Two people in Poland were killed during the latter incident, according to reports. Polish Prime Minister Mateusz Morawiecki called an emergency meeting of the country’s national security council following the event.
The cause of the fatalities in Poland remains uncertain, and NATO and various governments say they are investigating. The AP reported that the missile might have been Russian, though Russia has denied being responsible. The explosions could also be the result of debris from Ukrainian air defence missiles, or a Russian platform damaged by air defences that subsequently fell into Polish territory.
At a 15 November press conference in Washington DC, Pentagon press secretary Brigadier General Pat Ryder said the US military has not confirmed any details about the impact reported in Poland. “We’re not going to get ahead of ourselves here,” Ryder said. “We’re going to get the facts.”
He does confirm “a number of missile attacks” occurred around Ukraine and says weapons used in the strikes were air-launched, long-range cruise missiles, likely fired from Russian airspace.
“The airspace over Ukraine continues to be contested,” he adds, saying use of “stand-off weapons” such as cruise missiles by the Russians fits with their lack of air superiority.
The USA’s ambassador to Ukraine, Bridget Brink, tweeted confirmation of the attack, saying she was “thinking of our colleagues, neighbours and friends here in Kyiv and across Ukraine”.
Ukrainian President Volodymyr Zelensky says at least 85 missiles were fired on 15 November into cities across Ukraine, including the capital Kyiv and the recently liberated centres of Kherson and Kharkiv.

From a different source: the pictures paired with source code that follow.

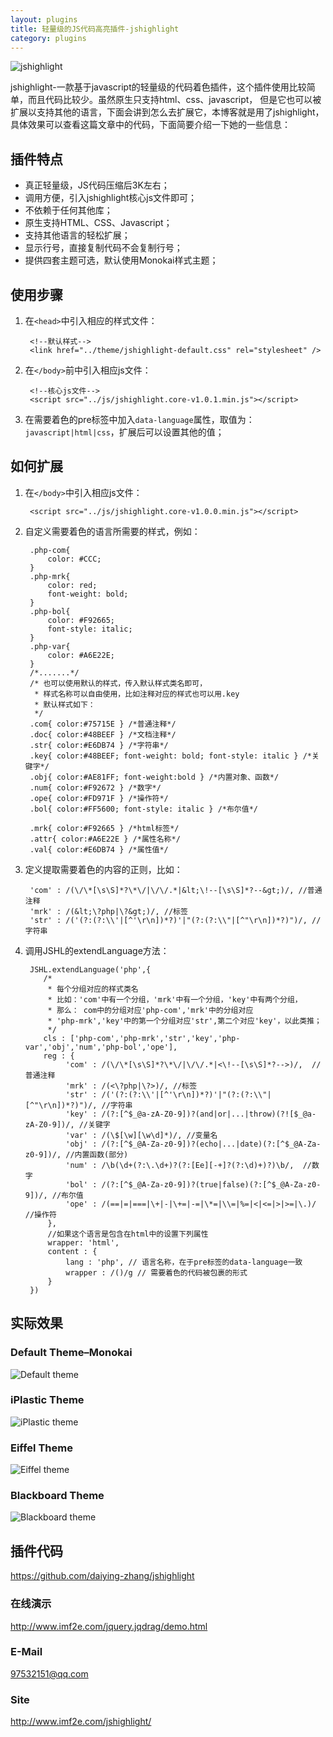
 ```yaml
---
layout: plugins
title: 轻量级的JS代码高亮插件-jshighlight
category: plugins
---
```


![jshighlight](/images/content/plugins/jshighlight/jshighlight.jpg)

jshighlight-一款基于javascript的轻量级的代码着色插件，这个插件使用比较简单，而且代码比较少。虽然原生只支持html、css、javascript，
但是它也可以被扩展以支持其他的语言，下面会讲到怎么去扩展它，本博客就是用了jshighlight，
具体效果可以查看这篇文章中的代码，下面简要介绍一下她的一些信息：

## 插件特点

* 真正轻量级，JS代码压缩后3K左右；
* 调用方便，引入jshighlight核心js文件即可；
* 不依赖于任何其他库；
* 原生支持HTML、CSS、Javascript；
* 支持其他语言的轻松扩展；
* 显示行号，直接复制代码不会复制行号；
* 提供四套主题可选，默认使用Monokai样式主题；

## 使用步骤

1. 在`<head>`中引入相应的样式文件：

        <!--默认样式-->
        <link href="../theme/jshighlight-default.css" rel="stylesheet" />

2. 在`</body>`前中引入相应js文件：

        <!--核心js文件-->
        <script src="../js/jshighlight.core-v1.0.1.min.js"></script>

3. 在需要着色的pre标签中加入`data-language`属性，取值为：`javascript|html|css`，扩展后可以设置其他的值；

## 如何扩展

1. 在`</body>`中引入相应js文件：

        <script src="../js/jshighlight.core-v1.0.0.min.js"></script>

2. 自定义需要着色的语言所需要的样式，例如：

        .php-com{
            color: #CCC;
        }
        .php-mrk{
            color: red;
            font-weight: bold;
        }
        .php-bol{
            color: #F92665;
            font-style: italic;
        }
        .php-var{
            color: #A6E22E;
        }
        /*.......*/
        /* 也可以使用默认的样式，传入默认样式类名即可，
         * 样式名称可以自由使用，比如注释对应的样式也可以用.key
         * 默认样式如下：
         */
        .com{ color:#75715E } /*普通注释*/
        .doc{ color:#48BEEF } /*文档注释*/
        .str{ color:#E6DB74 } /*字符串*/
        .key{ color:#48BEEF; font-weight: bold; font-style: italic } /*关键字*/
        .obj{ color:#AE81FF; font-weight:bold } /*内置对象、函数*/
        .num{ color:#F92672 } /*数字*/
        .ope{ color:#FD971F } /*操作符*/
        .bol{ color:#FF5600; font-style: italic } /*布尔值*/

        .mrk{ color:#F92665 } /*html标签*/
        .attr{ color:#A6E22E } /*属性名称*/
        .val{ color:#E6DB74 } /*属性值*/

3. 定义提取需要着色的内容的正则，比如：

        'com' : /(\/\*[\s\S]*?\*\/|\/\/.*|&lt;\!--[\s\S]*?--&gt;)/, //普通注释
        'mrk' : /(&lt;\?php|\?&gt;)/, //标签
        'str' : /('(?:(?:\\'|[^'\r\n])*?)'|"(?:(?:\\"|[^"\r\n])*?)")/, //字符串

4. 调用JSHL的extendLanguage方法：

        JSHL.extendLanguage('php',{
           /*
            * 每个分组对应的样式类名
            * 比如：'com'中有一个分组，'mrk'中有一个分组，'key'中有两个分组，
            * 那么： com中的分组对应'php-com','mrk'中的分组对应
            * 'php-mrk','key'中的第一个分组对应'str',第二个对应'key'，以此类推；
            */
           cls : ['php-com','php-mrk','str','key','php-var','obj','num','php-bol','ope'],
           reg : {
                'com' : /(\/\*[\s\S]*?\*\/|\/\/.*|<\!--[\s\S]*?-->)/,  //普通注释
                'mrk' : /(<\?php|\?>)/, //标签
                'str' : /('(?:(?:\\'|[^'\r\n])*?)'|"(?:(?:\\"|[^"\r\n])*?)")/, //字符串
                'key' : /(?:[^$_@a-zA-Z0-9])?(and|or|...|throw)(?![$_@a-zA-Z0-9])/, //关键字
                'var' : /(\$[\w][\w\d]*)/, //变量名
                'obj' : /(?:[^$_@A-Za-z0-9])?(echo|...|date)(?:[^$_@A-Za-z0-9])/, //内置函数(部分)
                'num' : /\b(\d+(?:\.\d+)?(?:[Ee][-+]?(?:\d)+)?)\b/,  //数字
                'bol' : /(?:[^$_@A-Za-z0-9])?(true|false)(?:[^$_@A-Za-z0-9])/, //布尔值
                'ope' : /(==|=|===|\+|-|\+=|-=|\*=|\\=|%=|<|<=|>|>=|\.)/  //操作符
            },
            //如果这个语言是包含在html中的设置下列属性
            wrapper: 'html',
            content : {
                lang : 'php', // 语言名称，在于pre标签的data-language一致
                wrapper : /()/g // 需要着色的代码被包裹的形式
            }
        })

## 实际效果

### Default Theme–Monokai
![Default theme](/images/content/plugins/jshighlight/default.png)

### iPlastic Theme
![iPlastic theme](/images/content/plugins/jshighlight/iPlastic.png)

### Eiffel Theme
![Eiffel theme](/images/content/plugins/jshighlight/Eiffel.png)

### Blackboard Theme
![Blackboard theme](/images/content/plugins/jshighlight/Blackboard.png)

## 插件代码
  <https://github.com/daiying-zhang/jshighlight>


### 在线演示
  <http://www.imf2e.com/jquery.jqdrag/demo.html>

### E-Mail
  <97532151@qq.com>

### Site
  <http://www.imf2e.com/jshighlight/>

The western city of Lviv, which sits near the Polish-Ukrainian border, was also hit – raising questions about whether the impact in Poland resulted from a targeting error or a missile knocked off course by air defences.
Ryder declines to address whether the missile had originated in Russia, but says the Department of Defense will make public its conclusion once it has a better assessment.
“We have a wide variety of means at our disposal to verify information,” Ryder says. “When we have something to provide, we will.”
Ryder was also definitive in affirming Washington’s commitment to NATO security obligations, saying, “We’ve been crystal clear that we will defend every inch of NATO territory.”